### Available records

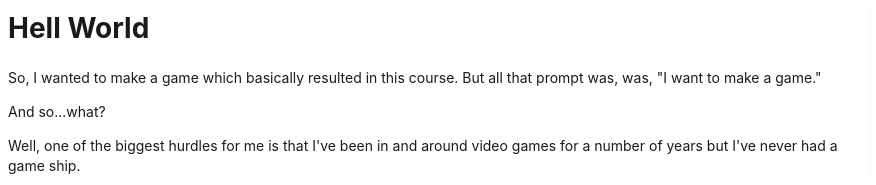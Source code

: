 # <a id="hellworld"></a>Hell World
So, I wanted to make a game which basically resulted in this course. But all that prompt was, was, "I want to make a game."

And so...what?

Well, one of the biggest hurdles for me is that I've been in and around video games for a number of years but I've never had a game ship. 
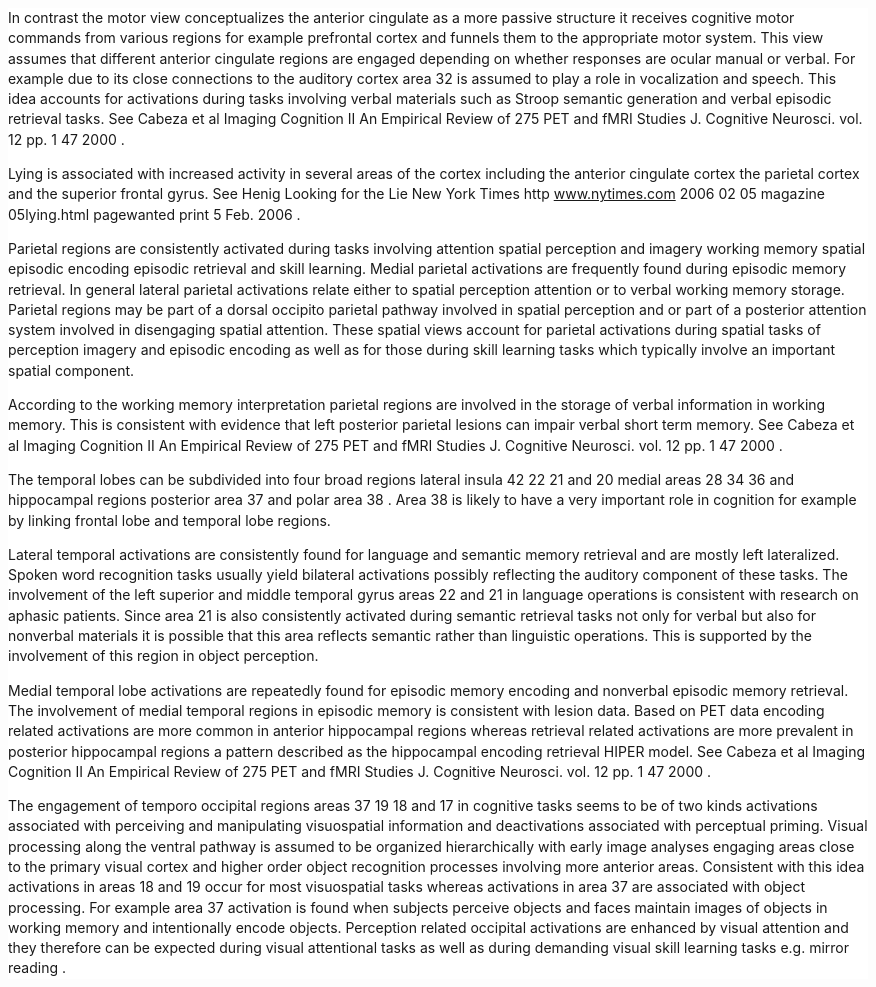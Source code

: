 In contrast the motor view conceptualizes the anterior cingulate as a more passive structure it receives cognitive motor commands from various regions for example prefrontal cortex and funnels them to the appropriate motor system. This view assumes that different anterior cingulate regions are engaged depending on whether responses are ocular manual or verbal. For example due to its close connections to the auditory cortex area 32 is assumed to play a role in vocalization and speech. This idea accounts for activations during tasks involving verbal materials such as Stroop semantic generation and verbal episodic retrieval tasks. See Cabeza et al Imaging Cognition II An Empirical Review of 275 PET and fMRI Studies J. Cognitive Neurosci. vol. 12 pp. 1 47 2000 .

Lying is associated with increased activity in several areas of the cortex including the anterior cingulate cortex the parietal cortex and the superior frontal gyrus. See Henig Looking for the Lie New York Times http www.nytimes.com 2006 02 05 magazine 05lying.html pagewanted print 5 Feb. 2006 .

Parietal regions are consistently activated during tasks involving attention spatial perception and imagery working memory spatial episodic encoding episodic retrieval and skill learning. Medial parietal activations are frequently found during episodic memory retrieval. In general lateral parietal activations relate either to spatial perception attention or to verbal working memory storage. Parietal regions may be part of a dorsal occipito parietal pathway involved in spatial perception and or part of a posterior attention system involved in disengaging spatial attention. These spatial views account for parietal activations during spatial tasks of perception imagery and episodic encoding as well as for those during skill learning tasks which typically involve an important spatial component.

According to the working memory interpretation parietal regions are involved in the storage of verbal information in working memory. This is consistent with evidence that left posterior parietal lesions can impair verbal short term memory. See Cabeza et al Imaging Cognition II An Empirical Review of 275 PET and fMRI Studies J. Cognitive Neurosci. vol. 12 pp. 1 47 2000 .

The temporal lobes can be subdivided into four broad regions lateral insula 42 22 21 and 20 medial areas 28 34 36 and hippocampal regions posterior area 37 and polar area 38 . Area 38 is likely to have a very important role in cognition for example by linking frontal lobe and temporal lobe regions.

Lateral temporal activations are consistently found for language and semantic memory retrieval and are mostly left lateralized. Spoken word recognition tasks usually yield bilateral activations possibly reflecting the auditory component of these tasks. The involvement of the left superior and middle temporal gyrus areas 22 and 21 in language operations is consistent with research on aphasic patients. Since area 21 is also consistently activated during semantic retrieval tasks not only for verbal but also for nonverbal materials it is possible that this area reflects semantic rather than linguistic operations. This is supported by the involvement of this region in object perception.

Medial temporal lobe activations are repeatedly found for episodic memory encoding and nonverbal episodic memory retrieval. The involvement of medial temporal regions in episodic memory is consistent with lesion data. Based on PET data encoding related activations are more common in anterior hippocampal regions whereas retrieval related activations are more prevalent in posterior hippocampal regions a pattern described as the hippocampal encoding retrieval HIPER model. See Cabeza et al Imaging Cognition II An Empirical Review of 275 PET and fMRI Studies J. Cognitive Neurosci. vol. 12 pp. 1 47 2000 .

The engagement of temporo occipital regions areas 37 19 18 and 17 in cognitive tasks seems to be of two kinds activations associated with perceiving and manipulating visuospatial information and deactivations associated with perceptual priming. Visual processing along the ventral pathway is assumed to be organized hierarchically with early image analyses engaging areas close to the primary visual cortex and higher order object recognition processes involving more anterior areas. Consistent with this idea activations in areas 18 and 19 occur for most visuospatial tasks whereas activations in area 37 are associated with object processing. For example area 37 activation is found when subjects perceive objects and faces maintain images of objects in working memory and intentionally encode objects. Perception related occipital activations are enhanced by visual attention and they therefore can be expected during visual attentional tasks as well as during demanding visual skill learning tasks e.g. mirror reading .
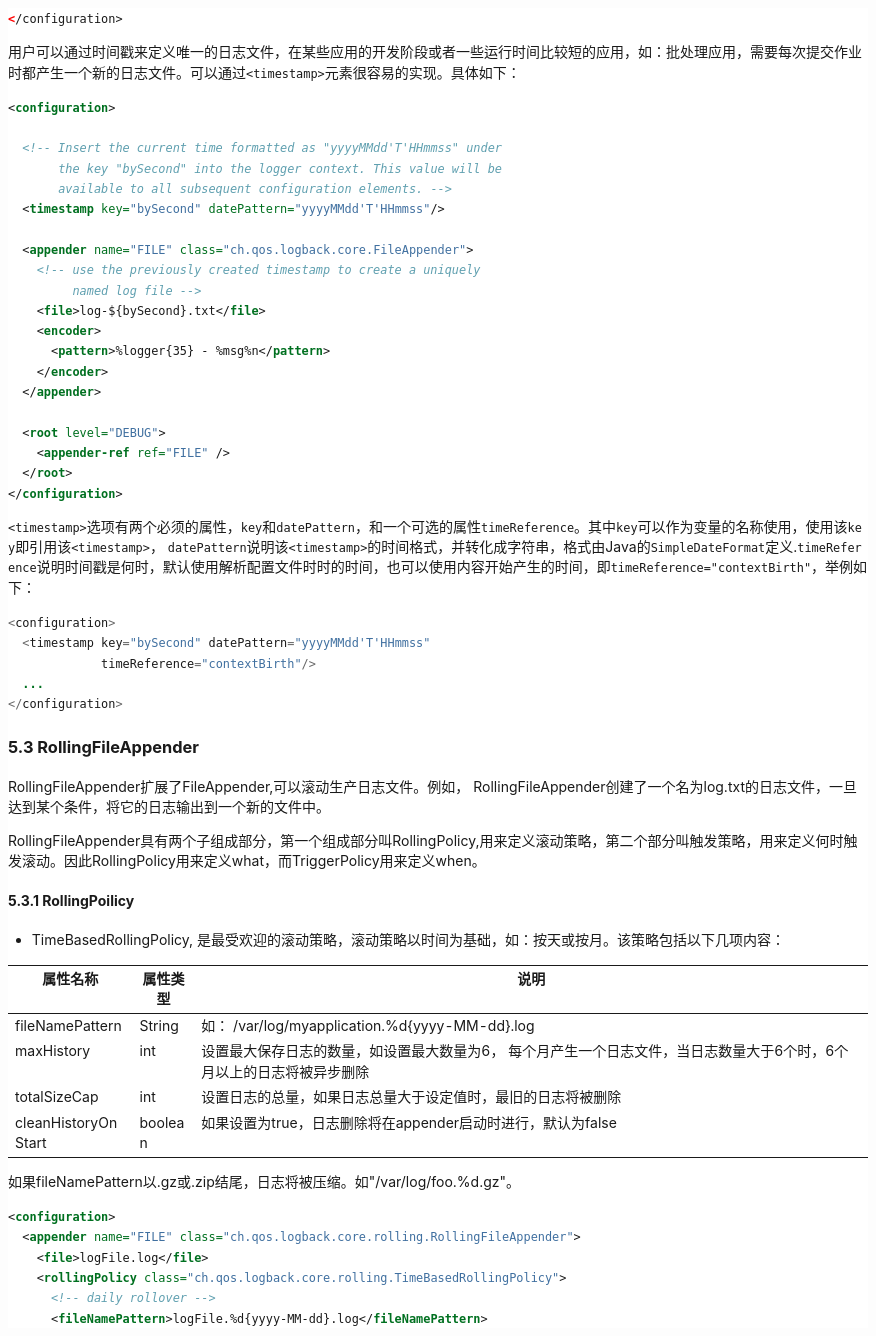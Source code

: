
 ```xml
</configuration>
```
用户可以通过时间戳来定义唯一的日志文件，在某些应用的开发阶段或者一些运行时间比较短的应用，如：批处理应用，需要每次提交作业时都产生一个新的日志文件。可以通过`<timestamp>`元素很容易的实现。具体如下：    
```xml
<configuration>

  <!-- Insert the current time formatted as "yyyyMMdd'T'HHmmss" under
       the key "bySecond" into the logger context. This value will be
       available to all subsequent configuration elements. -->
  <timestamp key="bySecond" datePattern="yyyyMMdd'T'HHmmss"/>

  <appender name="FILE" class="ch.qos.logback.core.FileAppender">
    <!-- use the previously created timestamp to create a uniquely
         named log file -->
    <file>log-${bySecond}.txt</file>
    <encoder>
      <pattern>%logger{35} - %msg%n</pattern>
    </encoder>
  </appender>

  <root level="DEBUG">
    <appender-ref ref="FILE" />
  </root>
</configuration>
```
`<timestamp>`选项有两个必须的属性，`key`和`datePattern`，和一个可选的属性`timeReference`。其中`key`可以作为变量的名称使用，使用该`key`即引用该`<timestamp>`， `datePattern`说明该`<timestamp>`的时间格式，并转化成字符串，格式由Java的`SimpleDateFormat`定义.`timeReference`说明时间戳是何时，默认使用解析配置文件时时的时间，也可以使用内容开始产生的时间，即`timeReference="contextBirth"`，举例如下：    
```java
<configuration>
  <timestamp key="bySecond" datePattern="yyyyMMdd'T'HHmmss" 
             timeReference="contextBirth"/>
  ...
</configuration>
```

### 5.3 RollingFileAppender    
RollingFileAppender扩展了FileAppender,可以滚动生产日志文件。例如， RollingFileAppender创建了一个名为log.txt的日志文件，一旦达到某个条件，将它的日志输出到一个新的文件中。

RollingFileAppender具有两个子组成部分，第一个组成部分叫RollingPolicy,用来定义滚动策略，第二个部分叫触发策略，用来定义何时触发滚动。因此RollingPolicy用来定义what，而TriggerPolicy用来定义when。

#### 5.3.1 RollingPoilicy

* TimeBasedRollingPolicy, 是最受欢迎的滚动策略，滚动策略以时间为基础，如：按天或按月。该策略包括以下几项内容：    

|  属性名称  | 属性类型 | 说明 |    
| --------- | -------- | ---- |    
| fileNamePattern | String | 如： /var/log/myapplication.%d{yyyy-MM-dd}.log |    
| maxHistory | int | 设置最大保存日志的数量，如设置最大数量为6， 每个月产生一个日志文件，当日志数量大于6个时，6个月以上的日志将被异步删除 |    
| totalSizeCap | int | 设置日志的总量，如果日志总量大于设定值时，最旧的日志将被删除 |    
| cleanHistoryOnStart | boolean | 如果设置为true，日志删除将在appender启动时进行，默认为false |    
如果fileNamePattern以.gz或.zip结尾，日志将被压缩。如"/var/log/foo.%d.gz"。
```xml
<configuration>
  <appender name="FILE" class="ch.qos.logback.core.rolling.RollingFileAppender">
    <file>logFile.log</file>
    <rollingPolicy class="ch.qos.logback.core.rolling.TimeBasedRollingPolicy">
      <!-- daily rollover -->
      <fileNamePattern>logFile.%d{yyyy-MM-dd}.log</fileNamePattern>
```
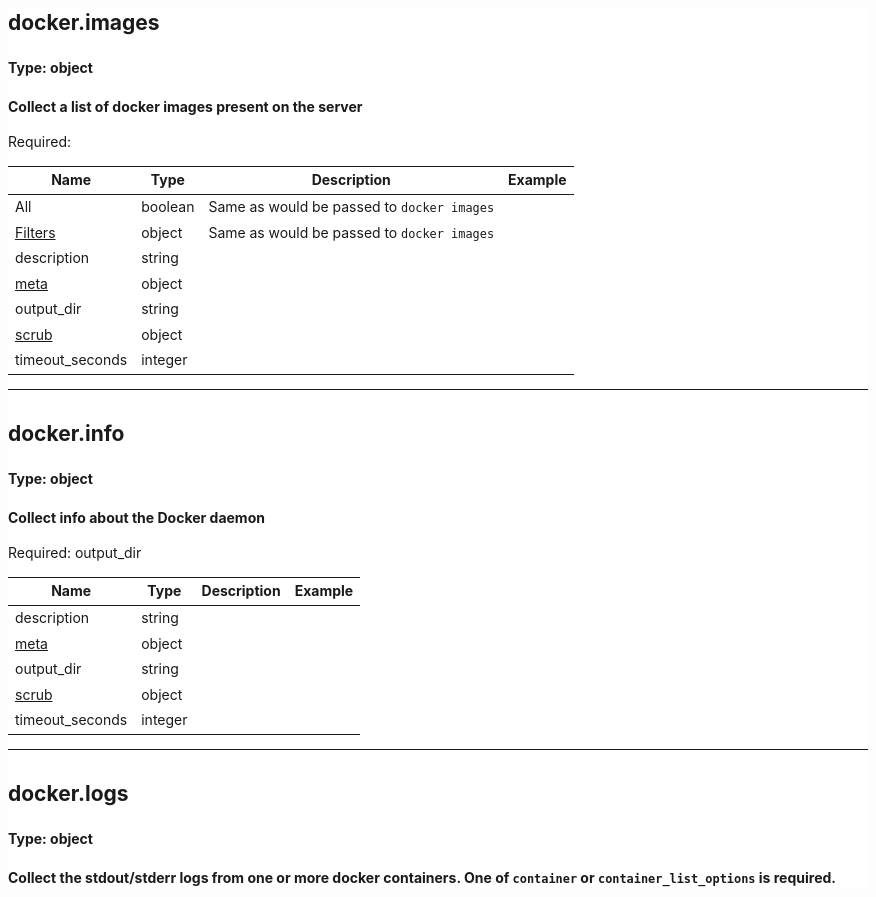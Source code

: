 ## docker.images

#### Type: object

__Collect a list of docker images present on the server__

Required: 

| Name    | Type    | Description | Example |
| ------- | ------- | ----------- | ------- |
| All | boolean | Same as would be passed to `docker images` |  |
| [Filters](#filters) | object | Same as would be passed to `docker images` |  |
| description | string |  |  |
| [meta](#meta) | object |  |  |
| output_dir | string |  |  |
| [scrub](#scrub) | object |  |  |
| timeout_seconds | integer |  |  |

*****

## docker.info

#### Type: object

__Collect info about the Docker daemon__

Required: output_dir

| Name    | Type    | Description | Example |
| ------- | ------- | ----------- | ------- |
| description | string |  |  |
| [meta](#meta) | object |  |  |
| output_dir | string |  |  |
| [scrub](#scrub) | object |  |  |
| timeout_seconds | integer |  |  |

*****

## docker.logs

#### Type: object

__Collect the stdout/stderr logs from one or more docker containers. One of `container` or `container_list_options` is required.__
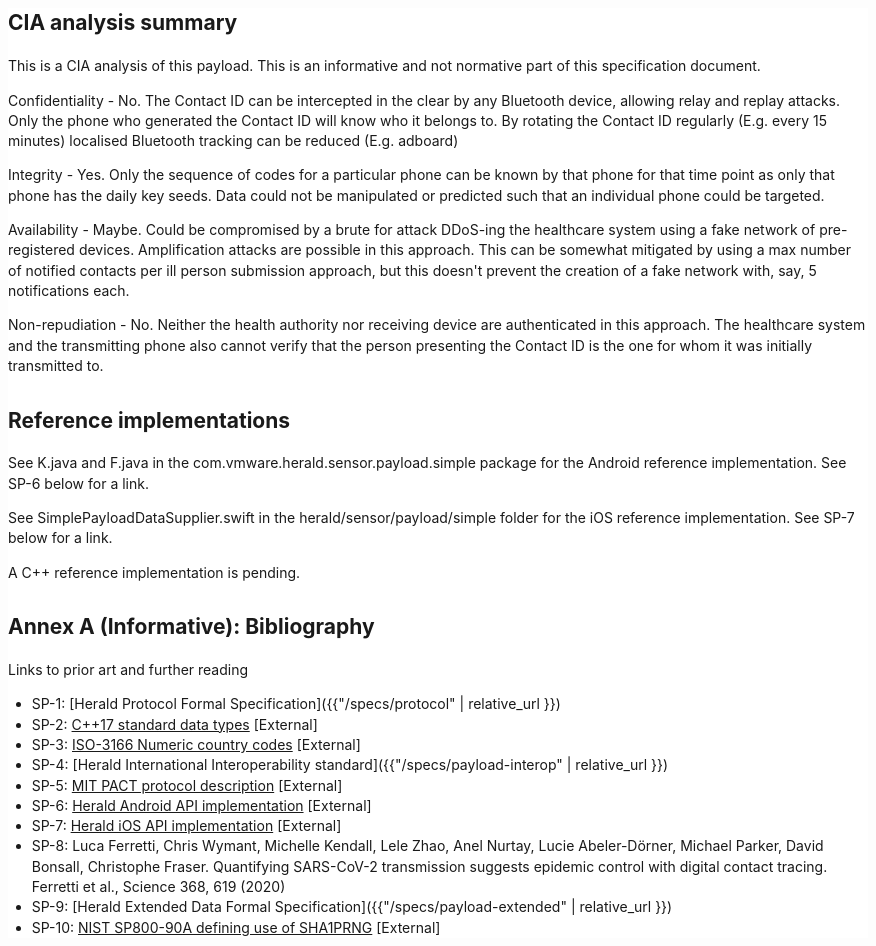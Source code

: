 ## CIA analysis summary

This is a CIA analysis of this payload. This is an informative and not normative part of this specification document.

Confidentiality - No. The Contact ID can be intercepted in the clear by any Bluetooth 
device, allowing relay and replay attacks. Only the phone who generated the Contact ID
will know who it belongs to. By rotating the Contact ID regularly (E.g. every 15 minutes)
localised Bluetooth tracking can be reduced (E.g. adboard)

Integrity - Yes. Only the sequence of codes for a particular phone can be known
by that phone for that time point as only that phone has the daily key seeds. 
Data could not be manipulated or predicted such
that an individual phone could be targeted.

Availability - Maybe. Could be compromised by a brute for attack DDoS-ing the healthcare 
system using a fake network of pre-registered devices. Amplification attacks are 
possible in this approach. This can be somewhat mitigated by using a max number 
of notified contacts per ill person submission approach, but this doesn't prevent 
the creation of a fake network with, say, 5 notifications each.

Non-repudiation - No. Neither the health authority nor receiving device are authenticated
in this approach. The healthcare system and the transmitting phone also cannot verify
that the person presenting the Contact ID is the one for whom it was initially transmitted
to.

## Reference implementations

See K.java and F.java in the com.vmware.herald.sensor.payload.simple package for the Android reference implementation. See SP-6 below for a link.

See SimplePayloadDataSupplier.swift in the herald/sensor/payload/simple folder for the iOS reference implementation. See SP-7 below for a link.

A C++ reference implementation is pending.

## Annex A (Informative): Bibliography

Links to prior art and further reading

- SP-1: [Herald Protocol Formal Specification]({{"/specs/protocol" | relative_url }})
- SP-2: [C++17 standard data types](https://en.cppreference.com/w/cpp/language/types) [External]
- SP-3: [ISO-3166 Numeric country codes](https://en.wikipedia.org/wiki/ISO_3166-1_numeric) [External]
- SP-4: [Herald International Interoperability standard]({{"/specs/payload-interop" | relative_url }})
- SP-5: [MIT PACT protocol description](https://pact.mit.edu/technical-reports/) [External]
- SP-6: [Herald Android API implementation](https://github.com/theheraldproject/herald-for-android/tree/develop/herald/src/main/java/com/vmware/herald/sensor/payload/simple) [External]
- SP-7: [Herald iOS API implementation](https://github.com/theheraldproject/herald-for-ios/tree/develop/herald/herald/Sensor/Payload/Simple) [External]
- SP-8: Luca Ferretti, Chris Wymant, Michelle Kendall, Lele Zhao, Anel Nurtay, Lucie Abeler-Dörner, Michael Parker, David Bonsall, Christophe Fraser. Quantifying SARS-CoV-2 transmission suggests epidemic control with digital contact tracing. Ferretti et al., Science 368, 619 (2020)
- SP-9: [Herald Extended Data Formal Specification]({{"/specs/payload-extended" | relative_url }})
- SP-10: [NIST SP800-90A defining use of SHA1PRNG](https://csrc.nist.gov/publications/detail/sp/800-90a/rev-1/final) [External]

######

- **What to produce**: One number is the expected answer: the count of lines above that hold the word "analysis".

- **Your response**: 2